Hipmunk CEO Adam Goldstein’s template will quell workplace anxiety

Flight Templates are templated flights, or sets of questions, written by some of the world’s preeminent business leaders. With Flight Templates, Balloon users get unparalleled access to seasoned perspectives and proven business strategies across all areas of business, including leadership, product, marketing & sales, innovation, employee experience, culture, and more. This feature is part of a series on The Insight that profiles Balloon’s Flight Template authors.


When Adam Goldstein was leading and growing the travel price-comparison platform Hipmunk, he thought intense, persistent anxiety simply came with the CEO territory.

“I thought that was how it had to be if you're in a competitive industry and growing quickly,” Goldstein said. “And to a certain extent, yes, anxiety is part of the deal, but now I know it doesn’t have to be to that extreme degree.”

Experience with anxiety, Goldstein noted, is helpful in managing it: If you’ve been through intense times before and come out the other side still alive, it’s easier to have perspective and keep yourself from spiraling. But unlike Goldstein, not everyone has years of experience founding, leading, and managing huge companies like Hipmunk, which he co-founded with Reddit CEO Steve Huffman in 2010.

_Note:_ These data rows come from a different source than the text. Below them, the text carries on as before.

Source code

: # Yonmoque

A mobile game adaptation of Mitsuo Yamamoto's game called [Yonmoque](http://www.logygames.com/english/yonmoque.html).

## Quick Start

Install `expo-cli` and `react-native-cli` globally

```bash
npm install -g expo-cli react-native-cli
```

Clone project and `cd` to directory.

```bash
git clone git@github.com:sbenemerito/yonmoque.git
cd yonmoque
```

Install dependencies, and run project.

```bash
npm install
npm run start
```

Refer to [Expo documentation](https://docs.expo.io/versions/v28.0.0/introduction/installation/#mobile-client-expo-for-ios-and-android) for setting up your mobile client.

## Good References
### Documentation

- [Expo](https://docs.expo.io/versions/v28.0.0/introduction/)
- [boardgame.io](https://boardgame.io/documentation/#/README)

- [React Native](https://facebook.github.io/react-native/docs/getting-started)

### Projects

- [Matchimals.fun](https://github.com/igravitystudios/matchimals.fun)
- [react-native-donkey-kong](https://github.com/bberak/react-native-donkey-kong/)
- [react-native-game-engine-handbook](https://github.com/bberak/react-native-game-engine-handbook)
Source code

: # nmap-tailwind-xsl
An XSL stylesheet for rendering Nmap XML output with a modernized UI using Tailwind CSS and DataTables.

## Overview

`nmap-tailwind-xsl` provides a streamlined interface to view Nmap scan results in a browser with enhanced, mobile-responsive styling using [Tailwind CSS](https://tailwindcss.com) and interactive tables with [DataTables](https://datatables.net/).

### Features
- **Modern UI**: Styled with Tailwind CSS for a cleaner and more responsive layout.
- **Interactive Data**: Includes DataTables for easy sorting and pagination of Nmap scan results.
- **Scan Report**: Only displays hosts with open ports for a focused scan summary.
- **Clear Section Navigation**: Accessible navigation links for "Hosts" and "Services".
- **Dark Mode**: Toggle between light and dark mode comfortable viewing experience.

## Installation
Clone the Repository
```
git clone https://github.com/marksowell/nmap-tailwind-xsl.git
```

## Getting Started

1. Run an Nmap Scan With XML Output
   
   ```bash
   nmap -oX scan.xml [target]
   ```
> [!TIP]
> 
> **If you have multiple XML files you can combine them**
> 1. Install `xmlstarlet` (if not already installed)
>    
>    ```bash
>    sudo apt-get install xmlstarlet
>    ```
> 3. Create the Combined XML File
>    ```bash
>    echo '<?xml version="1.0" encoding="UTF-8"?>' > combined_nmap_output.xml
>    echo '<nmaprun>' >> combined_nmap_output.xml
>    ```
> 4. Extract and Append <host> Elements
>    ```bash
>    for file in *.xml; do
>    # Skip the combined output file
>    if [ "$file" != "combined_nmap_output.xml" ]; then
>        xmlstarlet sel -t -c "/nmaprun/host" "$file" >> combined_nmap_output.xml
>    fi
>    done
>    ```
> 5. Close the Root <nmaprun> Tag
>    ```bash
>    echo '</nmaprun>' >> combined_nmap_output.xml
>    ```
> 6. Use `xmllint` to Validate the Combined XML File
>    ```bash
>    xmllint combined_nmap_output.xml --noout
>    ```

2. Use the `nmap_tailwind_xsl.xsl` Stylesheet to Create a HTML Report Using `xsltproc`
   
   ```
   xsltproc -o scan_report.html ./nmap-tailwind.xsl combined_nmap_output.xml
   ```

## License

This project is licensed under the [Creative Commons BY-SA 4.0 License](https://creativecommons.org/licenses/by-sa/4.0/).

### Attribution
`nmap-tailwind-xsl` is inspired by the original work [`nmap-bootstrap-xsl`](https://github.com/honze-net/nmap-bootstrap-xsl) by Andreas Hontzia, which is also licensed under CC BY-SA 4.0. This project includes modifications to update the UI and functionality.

That’s why Goldstein distilled his philosophy on workplace anxiety into his new flight template, Reduce Team Anxiety.

“For leaders, reducing anxiety means simultaneously doing the best that you can with your best guess, while also acknowledging that not everything is within your control,” Goldstein said. “It's actually better to openly acknowledge the uncertainty than to pretend that it doesn't exist.”

For many people, talking openly about what keeps you up at night can feel too personal for work, but Goldstein emphasized that sometimes you need to address uncomfortable subjects head on, especially now that anxiety is at an all-time high. His flight template offers leaders a space to ask their teams vital questions that could cross boundaries in a high-intensity, public forum—but on Balloon, they’re an avenue to camaraderie, collaboration, and a renewed sense of calm.

“Anxieties around very rational concerns can easily become sources of irrational fear and panic, but writing them down can make them just pieces of information, and they can be treated in a much less charged way,” Goldstein said. “So flights are a perfect way to have everyone verbalize their anxieties together while also brainstorming some solutions.”

Concretizing your fears not only makes them less threatening but also helps teams emotionally, operationally, and financially prepare for worst-case scenarios.

“I actually think these, ‘What could go wrong?’ and ‘What do we need to figure out if that happens?’ kinds of questions can be really helpful,” Goldstein said. “The more explicitly that those things are shared within an organization, I think the better decisions leaders can make, and the less anxious everyone can be.”

Ultimately, though, Goldstein explained that assuaging anxiety comes down to mindset: Transparency, optimism with a dose of realism, and a persistent sense of adaptability are key.

“Leaders should have ideas, and they should be figuring out what the plan is, but that there are inevitably going to be lots of things that they just don't know,” Goldstein said. “And if they acknowledge that calmly and directly, they’re going to get much better results than if they pretend to know it all. Because no one ever knows it all—that’s why you’re a team.”